Sulak alanlar, tropik ormanlardan sonra biyolojik üretimin en yüksek olduğu dinamik ekosistemlerdir. Genellikle derinliği 6 metreyi geçmeyen, güneş ışığının dibine kadar ulaşarak sucul ve hayvansal planktonların, su altı ve su üstü bitkilerin, sucul hayvanların gelişmesine imkân veren, çok yeri saz, kamış gibi yüksek, kuşların saklanmasına, yuvalanmasına ve barınmasına uygun olan sulak alanlar ornitolojik açıdan büyük öneme sahiptir. Dünyanın en önemli genetik rezervuarı olan sulak alanlar, dünyadaki tüm türlerin %40’ını ve tüm hayvan türlerininse %12’sini barındırmaktadır.
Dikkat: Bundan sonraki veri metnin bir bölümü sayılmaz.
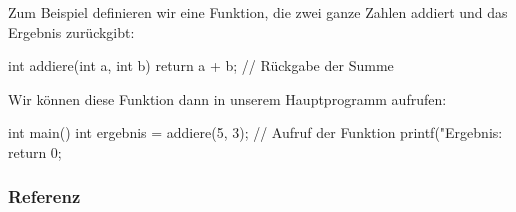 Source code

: Zum Beispiel definieren wir eine Funktion, die zwei ganze Zahlen addiert und das Ergebnis zurückgibt:
\begin{code}
int addiere(int a, int b) {
    return a + b; // Rückgabe der Summe
}
\end{code}
Wir können diese Funktion dann in unserem Hauptprogramm aufrufen:
\begin{code}
int main() {
    int ergebnis = addiere(5, 3); // Aufruf der Funktion
    printf("Ergebnis: %
    return 0;
}
\end{code}

\newpage
\subsubsection{Referenz}
\label{sec:referenz:kommandos}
Sulak alanların başlıca işlev ve değerleri içme suyu sağlama; taşkın kontrolü; yeraltı sularının beslenmesi; sediman ve besin depolama; iklim değişikliğinin kontrolü; doğal arıtım; tarım, hayvancılık, balıkçılık, saz kesimi, turizm, ulusal güvenlik; kültürel kullanım ve rekreasyonel olanaklar olarak özetlenebilir.
İnsan hayatı için petrol mü kıymetli, su mu? Şunu bilelim ki bıçak kemiğe dayanmıştır.
Ülkemiz kurak kuşak içindedir. Gelecek nesilleri bir damla suya hasret bırakmayalım.